Tuesday, May 18, 2010
A new computer virus masquerading as a Canada Post delivery notice has been traced to Malaysia, a Canada Post spokeswoman said Friday.

And even as Canada Post tried to alert customers on its website, Facebook and Twitter, the virus kept morphing into new variants, said Anick Losier.

The official-looking virus, in both English and French, sends a message to inboxes saying, “We missed you, when trying to deliver! Please view the income and contact us with any questions. We will try to deliver again the following business day.

The message contains a PDF attachment which carries the Trojan virus. When opened, it sends a virus through the users’ systems.

The subject line announces: “IMPORTANT: Canada Post Delivery” and then a number, which IT specialists speculate is just random.

“Any email that says you’ve received a delivery, you should be suspicious about,” said Losier. “They’re using our branding quite accurately.”

Canada Post does send email notices to alert a customer about a shipment if they sign up for the notices, she said.

She also recommended users who receive a message with a tracking number cut and paste it onto the Canada Post website tracking device to see if it is valid.

“Our customers have to be vigilant.”

“Postal-themed” viruses started early last week with a British Royal Mail delivery scam, according to one anti-virus alert site, which described the ploy as coming from the “Bredo malware-spammers.”

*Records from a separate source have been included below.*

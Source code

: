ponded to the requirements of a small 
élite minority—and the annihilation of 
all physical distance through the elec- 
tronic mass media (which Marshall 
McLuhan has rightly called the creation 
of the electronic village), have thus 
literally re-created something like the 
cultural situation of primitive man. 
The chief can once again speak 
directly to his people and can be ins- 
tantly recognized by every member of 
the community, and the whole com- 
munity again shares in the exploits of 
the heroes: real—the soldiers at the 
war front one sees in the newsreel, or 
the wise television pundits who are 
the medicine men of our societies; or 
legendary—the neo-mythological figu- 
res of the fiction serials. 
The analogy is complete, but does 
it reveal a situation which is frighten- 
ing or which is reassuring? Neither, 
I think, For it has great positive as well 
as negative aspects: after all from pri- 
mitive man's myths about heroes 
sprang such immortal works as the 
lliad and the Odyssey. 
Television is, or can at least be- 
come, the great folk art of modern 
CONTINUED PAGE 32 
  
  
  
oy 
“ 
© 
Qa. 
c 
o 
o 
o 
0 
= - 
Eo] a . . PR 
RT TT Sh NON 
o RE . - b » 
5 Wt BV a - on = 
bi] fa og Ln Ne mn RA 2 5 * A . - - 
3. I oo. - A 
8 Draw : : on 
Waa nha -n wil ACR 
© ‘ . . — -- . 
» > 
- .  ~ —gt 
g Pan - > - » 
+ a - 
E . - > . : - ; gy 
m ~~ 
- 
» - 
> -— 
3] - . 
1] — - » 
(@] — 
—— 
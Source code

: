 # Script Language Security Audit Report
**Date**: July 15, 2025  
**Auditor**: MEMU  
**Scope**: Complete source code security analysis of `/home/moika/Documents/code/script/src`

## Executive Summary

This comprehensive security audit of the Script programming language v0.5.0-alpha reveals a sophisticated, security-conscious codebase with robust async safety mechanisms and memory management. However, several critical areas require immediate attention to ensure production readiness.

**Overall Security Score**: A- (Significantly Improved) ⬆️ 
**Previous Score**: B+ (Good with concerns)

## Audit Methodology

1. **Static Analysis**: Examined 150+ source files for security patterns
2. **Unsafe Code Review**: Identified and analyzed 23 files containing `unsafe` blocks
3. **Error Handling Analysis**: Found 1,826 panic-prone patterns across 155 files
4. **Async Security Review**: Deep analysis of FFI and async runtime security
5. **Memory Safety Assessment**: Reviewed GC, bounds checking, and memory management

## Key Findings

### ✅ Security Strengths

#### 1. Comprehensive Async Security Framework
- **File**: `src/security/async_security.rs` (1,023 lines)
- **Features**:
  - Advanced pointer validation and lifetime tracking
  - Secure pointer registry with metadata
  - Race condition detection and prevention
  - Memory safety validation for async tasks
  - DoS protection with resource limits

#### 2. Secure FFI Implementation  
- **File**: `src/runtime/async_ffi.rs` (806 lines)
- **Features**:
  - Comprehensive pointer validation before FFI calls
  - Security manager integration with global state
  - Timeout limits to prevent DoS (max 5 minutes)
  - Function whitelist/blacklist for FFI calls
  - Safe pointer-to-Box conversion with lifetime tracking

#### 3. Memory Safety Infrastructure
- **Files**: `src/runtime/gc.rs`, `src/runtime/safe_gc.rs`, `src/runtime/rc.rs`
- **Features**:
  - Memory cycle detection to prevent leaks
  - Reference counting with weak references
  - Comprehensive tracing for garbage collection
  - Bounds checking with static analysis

The Canada Post version began late last week and by this week had been modified to arrive in both official languages.

“The actual attachments are PDF files, which is quite unusual for spam containing malware,” the anti-virus site reports. “Maybe that’s what the bad guys were relying on. There are still many people out there who mistakenly think of PDF as being a ‘safe’ format.”

The Canadian Cyber Incident Response Centre on April 16 sent a Cyber Flash warning to IT departments after detecting the virus and analyzing it. The CCIRC is a division of Public Safety Canada.

The spammers were highly effective, CCIRC reported:

“Anti-virus detection for the associated malware was poor with only 18 per cent of vendors detecting the sample as malicious.”

The centre alert recommended that IT departments block the IP address 59.44.60.152 on their network perimeters.